Скорпионья сага. Cамка cкорпиона - Игорь Белисов
Шрифт:
Интервал:
Закладка:
Я собрал раскатившиеся консервы, скинул обувь и по шаткой сходне взошел на палубу.
Мы шли на север. Июньское солнце лизало нам плечи. Иногда поливали дожди, грохотали грозы, били шквальные ветры. Нас трепало, мочило, сушило, заряжало энергией. Дни удлинялись. Близились белые ночи. Ширились новые горизонты.

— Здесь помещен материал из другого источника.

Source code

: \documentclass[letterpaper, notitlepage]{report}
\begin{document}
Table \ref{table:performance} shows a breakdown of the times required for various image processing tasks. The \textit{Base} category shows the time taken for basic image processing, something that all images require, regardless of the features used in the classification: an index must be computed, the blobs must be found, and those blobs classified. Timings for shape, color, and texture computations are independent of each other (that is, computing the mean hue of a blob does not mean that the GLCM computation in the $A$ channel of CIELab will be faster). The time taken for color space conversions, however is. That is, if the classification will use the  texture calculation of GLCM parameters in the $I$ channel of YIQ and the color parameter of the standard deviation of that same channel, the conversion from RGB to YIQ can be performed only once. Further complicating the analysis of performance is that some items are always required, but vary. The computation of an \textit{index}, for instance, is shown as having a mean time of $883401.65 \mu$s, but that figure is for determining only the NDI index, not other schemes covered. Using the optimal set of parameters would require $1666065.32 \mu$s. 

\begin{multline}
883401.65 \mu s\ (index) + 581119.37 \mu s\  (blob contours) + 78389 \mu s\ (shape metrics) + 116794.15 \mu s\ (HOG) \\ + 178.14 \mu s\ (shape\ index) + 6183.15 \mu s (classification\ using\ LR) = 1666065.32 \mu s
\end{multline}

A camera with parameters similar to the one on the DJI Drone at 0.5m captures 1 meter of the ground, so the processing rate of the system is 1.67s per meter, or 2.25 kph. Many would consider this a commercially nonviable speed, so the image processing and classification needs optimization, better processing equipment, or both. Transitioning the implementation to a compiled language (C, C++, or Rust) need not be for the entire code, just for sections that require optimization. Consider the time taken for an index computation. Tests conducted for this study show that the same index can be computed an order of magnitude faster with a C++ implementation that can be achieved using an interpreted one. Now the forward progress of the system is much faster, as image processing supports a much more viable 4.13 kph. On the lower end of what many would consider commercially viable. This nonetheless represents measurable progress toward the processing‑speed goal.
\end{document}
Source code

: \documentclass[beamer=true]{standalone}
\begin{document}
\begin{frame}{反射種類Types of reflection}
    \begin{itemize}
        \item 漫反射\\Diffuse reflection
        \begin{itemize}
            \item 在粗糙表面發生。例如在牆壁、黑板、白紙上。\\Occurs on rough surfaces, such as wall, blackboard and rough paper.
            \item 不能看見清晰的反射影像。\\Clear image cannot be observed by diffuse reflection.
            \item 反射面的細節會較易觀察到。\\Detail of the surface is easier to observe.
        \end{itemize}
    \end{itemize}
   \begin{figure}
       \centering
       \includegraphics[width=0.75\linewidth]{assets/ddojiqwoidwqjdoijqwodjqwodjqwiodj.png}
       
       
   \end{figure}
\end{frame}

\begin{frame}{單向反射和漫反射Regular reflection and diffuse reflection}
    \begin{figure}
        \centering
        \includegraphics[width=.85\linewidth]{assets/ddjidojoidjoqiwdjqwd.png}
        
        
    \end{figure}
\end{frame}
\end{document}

Нас было четверо. Разбились на вахты по два часа каждая. Андрон, как капитан, взял в свою вахту меня, неопытного салагу. В основном управляясь сам, он по ходу дела меня обучал, не слишком ругал и не скупился на похвалы. Под его руководством я учился сматывать бухту, вязать морские узлы, швартоваться, бросать и выбирать якорь, работать с рангоутом и такелажем. Я был ему благодарен. Мне открылась другая жизнь. И главное открытие – радость мужской свободы.
Радовало все: тесный кубрик, грубые лежанки-гробы, запах пота, выполосканное белье, развешенное по леерам, бинокль, карта фарватера, штурманский столик, жарко чадящий камбуз, простая суровая пища, водка в железной кружке.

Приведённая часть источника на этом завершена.